Verapamil in our study– potentiates the postoperative analgesic property of Ropivacaine as shown by the significant reduction of VAS in patients that received verapamil throughout the studied period after recovery. We could not confirm from that study if verapamil prolongs the analgesic action or not as we started infusion of verapamil immediately after recovery from general anesthesia, so we are not sure if this effect is due to the bolus dose or infusion. What is confirmed in our study is that VAS of verapamil group displayed significant decrease compared with the other group. This effect continued during rest in the first 12 hours after surgery and during physiotherapy in the second and third postoperative days. This result confirms the previous reports [14–17]. However, although both resting and active VAS scores were statistically different, resting VAS was already so low by the effect of Ropivacaine that additional reduction was not clinically meaningful but a VAS reduction of > 2 is probably clinically significant for VAS with activity.

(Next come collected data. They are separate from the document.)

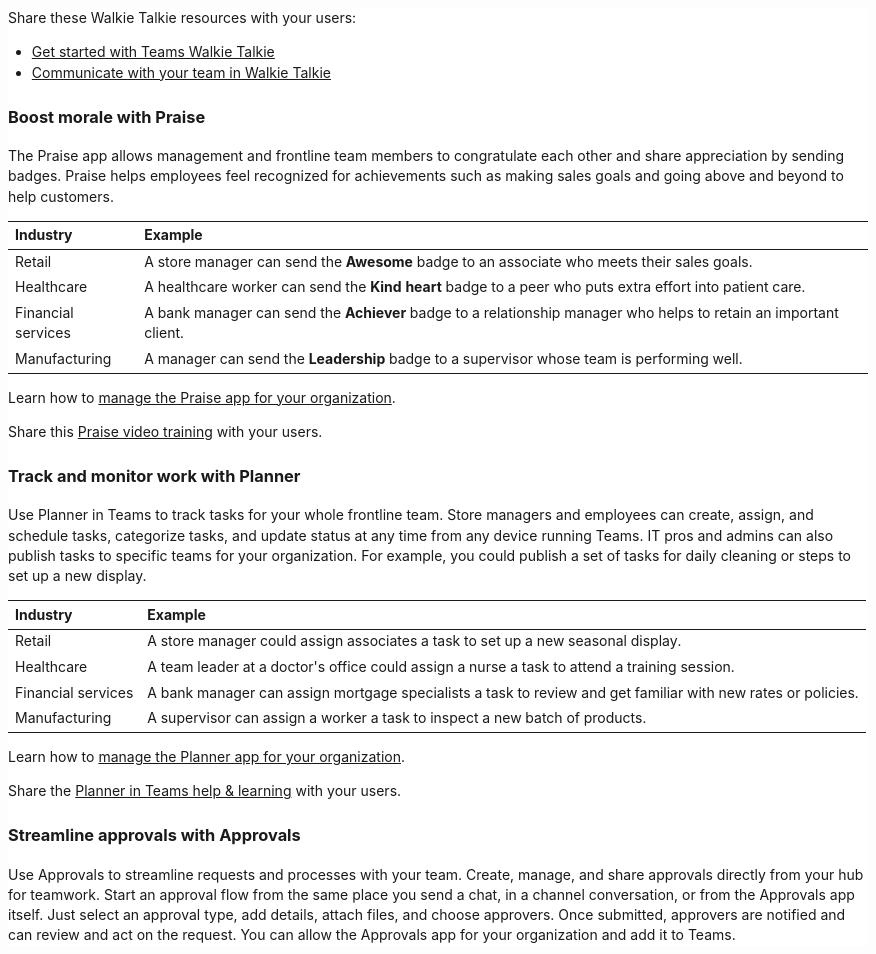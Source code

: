 Share these Walkie Talkie resources with your users:

- [Get started with Teams Walkie Talkie](https://support.microsoft.com/office/get-started-with-teams-walkie-talkie-25bdc3d5-bbb2-41b7-89bf-650fae0c8e0c)
- [Communicate with your team in Walkie Talkie](https://support.microsoft.com/office/communicate-with-your-team-in-walkie-talkie-e4342550-5516-4451-b9ec-93166b60f8a4)

### Boost morale with Praise

The Praise app allows management and frontline team members to congratulate each other and share appreciation by sending badges. Praise helps employees feel recognized for achievements such as making sales goals and going above and beyond to help customers.

|Industry |Example |
|:--------|:-------|
|Retail |A store manager can send the **Awesome** badge to an associate who meets their sales goals. |
|Healthcare |A healthcare worker can send the **Kind heart** badge to a peer who puts extra effort into patient care. |
|Financial services |A bank manager can send the **Achiever** badge to a relationship manager who helps to retain an important client. |
|Manufacturing |A manager can send the **Leadership** badge to a supervisor whose team is performing well. |

Learn how to [manage the Praise app for your organization](/microsoftteams/manage-praise-app?bc=/microsoft-365/frontline/breadcrumb/toc.json&toc=/microsoft-365/frontline/toc.json).

Share this [Praise video training](https://support.microsoft.com/office/communication-and-praise-7d37ef80-542b-42e5-aa01-0fabbaa634b6) with your users.

### Track and monitor work with Planner

Use Planner in Teams to track tasks for your whole frontline team. Store managers and employees can create, assign, and schedule tasks, categorize tasks, and update status at any time from any device running Teams. IT pros and admins can also publish tasks to specific teams for your organization. For example, you could publish a set of tasks for daily cleaning or steps to set up a new display.

|Industry |Example |
|:--------|:-------|
|Retail |A store manager could assign associates a task to set up a new seasonal display. |
|Healthcare |A team leader at a doctor's office could assign a nurse a task to attend a training session. |
|Financial services |A bank manager can assign mortgage specialists a task to review and get familiar with new rates or policies. |
|Manufacturing |A supervisor can assign a worker a task to inspect a new batch of products. |

Learn how to [manage the Planner app for your organization](/microsoftteams/manage-planner-app?bc=/microsoft-365/frontline/breadcrumb/toc.json&toc=/microsoft-365/frontline/toc.json).

Share the [Planner in Teams help & learning](https://support.microsoft.com/office/getting-started-with-planner-in-teams-7a5e58f1-2cee-41b0-a41d-55d512c4a59c) with your users.

### Streamline approvals with Approvals

Use Approvals to streamline requests and processes with your team. Create, manage, and share approvals directly from your hub for teamwork. Start an approval flow from the same place you send a chat, in a channel conversation, or from the Approvals app itself. Just select an approval type, add details, attach files, and choose approvers. Once submitted, approvers are notified and can review and act on the request. You can allow the Approvals app for your organization and add it to Teams.
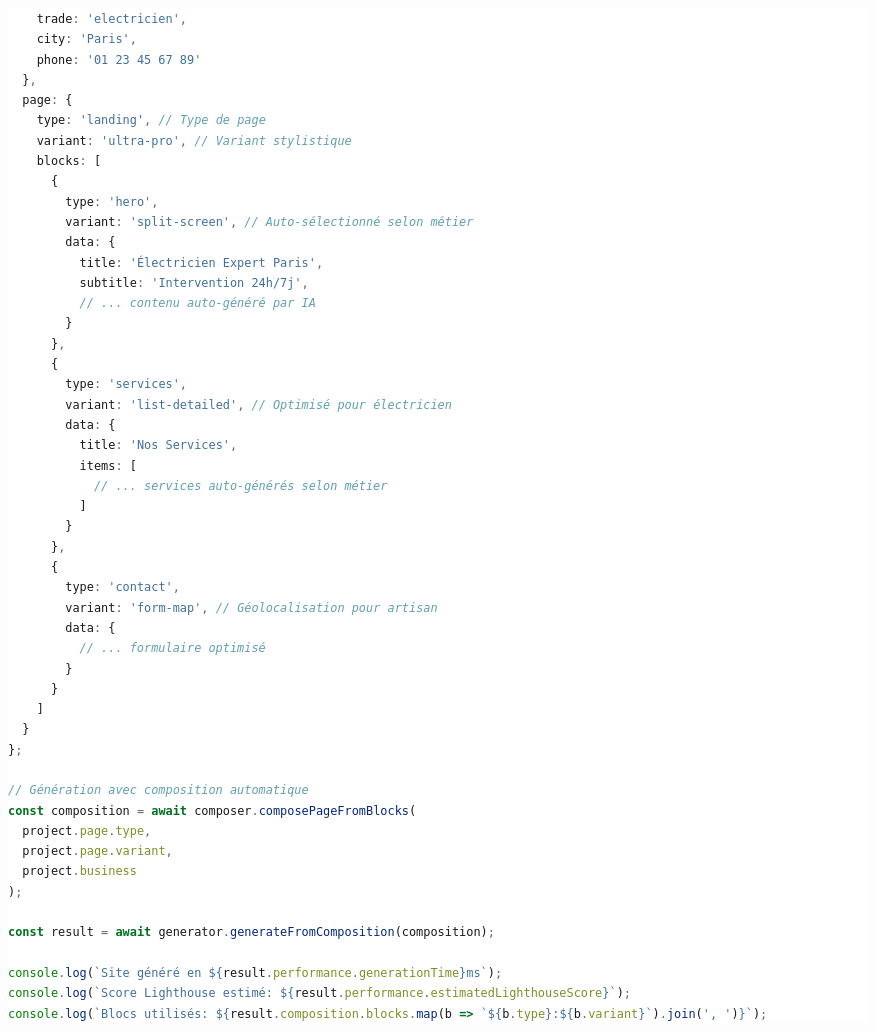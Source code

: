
 ```typescript
    trade: 'electricien',
    city: 'Paris',
    phone: '01 23 45 67 89'
  },
  page: {
    type: 'landing', // Type de page
    variant: 'ultra-pro', // Variant stylistique
    blocks: [
      {
        type: 'hero',
        variant: 'split-screen', // Auto-sélectionné selon métier
        data: {
          title: 'Électricien Expert Paris',
          subtitle: 'Intervention 24h/7j',
          // ... contenu auto-généré par IA
        }
      },
      {
        type: 'services',
        variant: 'list-detailed', // Optimisé pour électricien
        data: {
          title: 'Nos Services',
          items: [
            // ... services auto-générés selon métier
          ]
        }
      },
      {
        type: 'contact',
        variant: 'form-map', // Géolocalisation pour artisan
        data: {
          // ... formulaire optimisé
        }
      }
    ]
  }
};

// Génération avec composition automatique
const composition = await composer.composePageFromBlocks(
  project.page.type,
  project.page.variant,
  project.business
);

const result = await generator.generateFromComposition(composition);

console.log(`Site généré en ${result.performance.generationTime}ms`);
console.log(`Score Lighthouse estimé: ${result.performance.estimatedLighthouseScore}`);
console.log(`Blocs utilisés: ${result.composition.blocks.map(b => `${b.type}:${b.variant}`).join(', ')}`);
```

It was shown that the combined administration of local anesthetics and verapamil results in a significant drug interaction increasing the toxicity of local anesthetics when administered to mice [21]. They recommended that caution should be exercised in giving verapamil to patients during regional anesthesia. Our study showed that administration of verapamil with Ropivacaine in “3–in–1”FNB is safe and did not result in local toxic effect or systemic hemodynamic changes. While there appears to be a trend towards lower HR⁄BP in the R–V group, it is both statistically and clinically non significant and may be due to slightly less sympathetic discharge due to less pain or direct systemic calcium channel blocker effects. Hypotension that happened in one patient of the R–V group after 12 hours was due to blood loss and not due to verapamil. However, further studies should be performed using different doses of verapamil with Ropivacaine for “3–in–1” FNB after TKR to determine the optimal dose that definitely potentiates the analgesic effect without possible side effects. In our study, we couldn't clarify the role of verapamil in affecting the duration of hospital stay. We performed a complete physical rehabilitation in our hospital so; the total duration of hospital stay included the postoperative period and rehabilitation phase of recovery. Our result is comparable with other studies that showed hospital stay of 17± 3 days [22]. The second limitation of our study is that we did not assess the difference of density of motor block between the 2 groups in the days 1&2 after surgery. However–from our observation–the used small dose of Ropivacaine caused just light numbness in the operated side without great affection of motor power. This is together with the free non–operated limb enabled the patient to walk with the aid of a walker.
From this study, we can conclude that addition of verapamil potentiates the analgesic effect of Ropivacaine in “3–in–1” continuous femoral nerve block.